- [TASK OBJECTIVE]
Count up every line of the data in which "diffuse" occurs. The reply is one number and nothing more.

[TASK INPUTS]

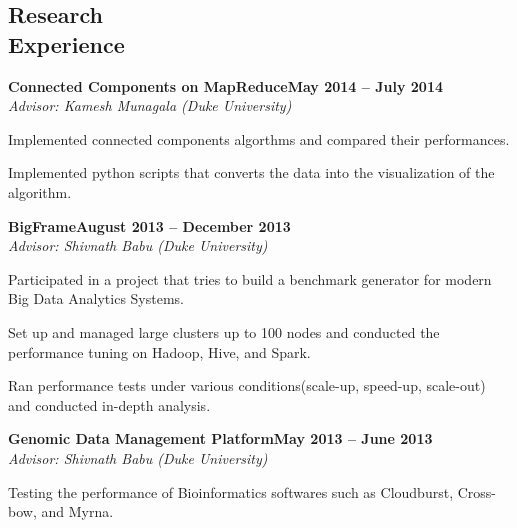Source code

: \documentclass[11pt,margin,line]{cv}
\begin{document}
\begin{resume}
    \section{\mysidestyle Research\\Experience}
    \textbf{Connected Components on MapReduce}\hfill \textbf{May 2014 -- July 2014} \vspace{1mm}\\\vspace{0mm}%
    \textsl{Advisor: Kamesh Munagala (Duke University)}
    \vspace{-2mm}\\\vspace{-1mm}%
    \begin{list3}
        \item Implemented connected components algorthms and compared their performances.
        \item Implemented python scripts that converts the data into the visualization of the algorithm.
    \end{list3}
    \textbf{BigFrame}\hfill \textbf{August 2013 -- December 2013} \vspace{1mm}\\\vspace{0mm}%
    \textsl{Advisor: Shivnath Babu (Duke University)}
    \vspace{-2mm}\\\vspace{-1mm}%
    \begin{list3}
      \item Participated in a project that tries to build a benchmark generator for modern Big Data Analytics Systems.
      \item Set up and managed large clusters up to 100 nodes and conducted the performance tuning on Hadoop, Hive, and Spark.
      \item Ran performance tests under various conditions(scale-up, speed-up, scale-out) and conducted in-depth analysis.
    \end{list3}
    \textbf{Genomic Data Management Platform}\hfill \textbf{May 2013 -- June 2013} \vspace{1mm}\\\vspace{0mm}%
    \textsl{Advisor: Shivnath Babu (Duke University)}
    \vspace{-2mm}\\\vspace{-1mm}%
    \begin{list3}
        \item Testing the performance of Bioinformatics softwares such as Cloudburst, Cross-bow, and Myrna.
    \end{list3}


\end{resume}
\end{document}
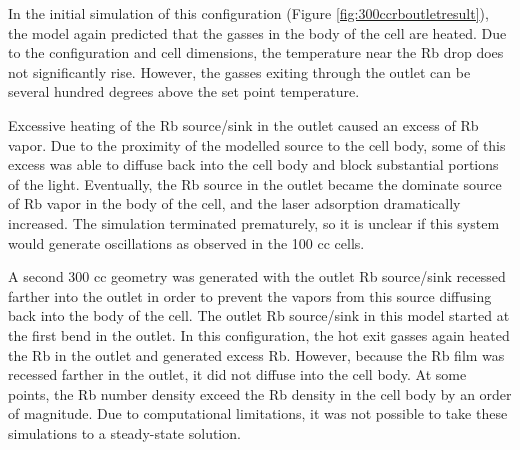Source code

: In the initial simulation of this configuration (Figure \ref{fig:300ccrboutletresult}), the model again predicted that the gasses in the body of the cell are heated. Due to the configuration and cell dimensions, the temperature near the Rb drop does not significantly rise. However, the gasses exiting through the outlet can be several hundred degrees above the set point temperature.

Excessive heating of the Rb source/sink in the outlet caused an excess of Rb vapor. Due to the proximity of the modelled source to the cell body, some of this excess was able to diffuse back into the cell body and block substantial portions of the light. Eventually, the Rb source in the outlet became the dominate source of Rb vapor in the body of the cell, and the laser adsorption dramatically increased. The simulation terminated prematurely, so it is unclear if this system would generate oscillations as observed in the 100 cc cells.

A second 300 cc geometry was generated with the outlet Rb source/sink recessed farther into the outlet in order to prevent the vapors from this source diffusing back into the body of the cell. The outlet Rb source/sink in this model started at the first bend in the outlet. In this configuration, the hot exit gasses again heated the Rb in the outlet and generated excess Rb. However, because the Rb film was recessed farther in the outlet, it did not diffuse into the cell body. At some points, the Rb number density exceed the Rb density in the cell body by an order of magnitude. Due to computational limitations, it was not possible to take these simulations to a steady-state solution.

[/TASK INPUTS]

- [REPLY TO THE EXERCISE]
2